The demand to “Defund the Police” is organic and legitimate. It has risen to a national discussion and we must be super clear on what this means to local communities before the racist power structure decides for us. If we are to have meaningful, lasting reforms, the Black Lives Matter movement must lay specific proposals in front of their local and state houses now. We need disciplined and strategic organization to ensure change is in place.

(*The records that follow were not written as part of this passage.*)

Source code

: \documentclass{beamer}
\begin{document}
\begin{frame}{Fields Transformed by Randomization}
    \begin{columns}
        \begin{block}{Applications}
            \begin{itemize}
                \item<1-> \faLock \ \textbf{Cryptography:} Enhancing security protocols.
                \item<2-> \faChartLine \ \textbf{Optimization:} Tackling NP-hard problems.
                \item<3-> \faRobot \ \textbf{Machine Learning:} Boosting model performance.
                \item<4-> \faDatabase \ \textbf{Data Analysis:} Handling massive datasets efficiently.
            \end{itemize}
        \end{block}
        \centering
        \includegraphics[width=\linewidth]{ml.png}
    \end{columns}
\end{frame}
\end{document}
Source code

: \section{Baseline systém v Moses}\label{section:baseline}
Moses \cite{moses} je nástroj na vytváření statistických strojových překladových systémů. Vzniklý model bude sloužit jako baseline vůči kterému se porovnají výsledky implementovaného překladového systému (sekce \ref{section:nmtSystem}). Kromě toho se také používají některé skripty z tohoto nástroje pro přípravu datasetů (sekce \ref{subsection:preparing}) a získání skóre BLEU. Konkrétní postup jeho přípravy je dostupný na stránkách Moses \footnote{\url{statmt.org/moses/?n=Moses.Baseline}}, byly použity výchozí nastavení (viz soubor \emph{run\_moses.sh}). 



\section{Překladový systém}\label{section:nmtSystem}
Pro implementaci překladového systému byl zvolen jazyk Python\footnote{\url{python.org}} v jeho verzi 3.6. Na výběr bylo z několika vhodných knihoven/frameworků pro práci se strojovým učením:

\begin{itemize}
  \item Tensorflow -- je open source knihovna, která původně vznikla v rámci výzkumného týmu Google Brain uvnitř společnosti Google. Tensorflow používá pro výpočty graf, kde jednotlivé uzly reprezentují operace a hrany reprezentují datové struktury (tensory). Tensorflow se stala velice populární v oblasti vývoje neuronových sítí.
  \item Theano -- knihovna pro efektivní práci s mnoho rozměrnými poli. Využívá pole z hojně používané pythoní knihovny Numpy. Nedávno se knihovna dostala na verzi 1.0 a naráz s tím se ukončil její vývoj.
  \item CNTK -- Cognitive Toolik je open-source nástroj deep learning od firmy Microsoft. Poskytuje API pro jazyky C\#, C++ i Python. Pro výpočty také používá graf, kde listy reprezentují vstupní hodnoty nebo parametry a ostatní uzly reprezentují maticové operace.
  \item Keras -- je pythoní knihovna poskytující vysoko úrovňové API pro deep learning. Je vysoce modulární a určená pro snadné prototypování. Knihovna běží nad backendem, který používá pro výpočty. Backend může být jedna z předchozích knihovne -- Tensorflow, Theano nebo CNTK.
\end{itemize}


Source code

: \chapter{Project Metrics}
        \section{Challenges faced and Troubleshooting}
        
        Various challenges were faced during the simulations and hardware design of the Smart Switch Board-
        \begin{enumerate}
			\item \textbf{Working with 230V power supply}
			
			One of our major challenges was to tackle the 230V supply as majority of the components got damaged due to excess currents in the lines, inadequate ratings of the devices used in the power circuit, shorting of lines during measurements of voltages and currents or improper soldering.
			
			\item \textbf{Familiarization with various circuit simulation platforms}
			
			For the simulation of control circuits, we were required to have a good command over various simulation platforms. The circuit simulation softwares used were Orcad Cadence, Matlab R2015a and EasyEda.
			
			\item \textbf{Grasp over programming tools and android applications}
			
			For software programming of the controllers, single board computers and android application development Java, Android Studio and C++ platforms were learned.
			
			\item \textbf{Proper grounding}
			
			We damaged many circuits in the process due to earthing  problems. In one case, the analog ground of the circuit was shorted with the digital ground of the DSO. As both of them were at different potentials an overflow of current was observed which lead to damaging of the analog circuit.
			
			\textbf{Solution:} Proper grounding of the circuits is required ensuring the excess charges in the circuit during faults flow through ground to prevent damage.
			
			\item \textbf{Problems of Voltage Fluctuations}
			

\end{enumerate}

The common denominator in the meaning of defunding the police is that there will be no more increases in police budgets, and that funds diverted from the sacred, bloated budgets will be invested in meeting human needs. The divested dollars would be pumped into community mental health services, housing programs, youth recreation, training and employment, childcare, parks, and education.

Several corporations like Nike, Target and the NFL gave their employees Juneteenth off as a paid holiday. We should see this as a payoff when most of them have less than stellar practices related to the hiring, retention and supporting of Black employees. It wasn’t that long ago that Roger Goodell and the NFL smacked down the righteous concerns of quarterback Colin Kaepernick regarding police violence against Black men and booted him out of the game (forever?). A sorry from Goodell’s sorry ass is empty until he makes substantive changes in his own racist organization.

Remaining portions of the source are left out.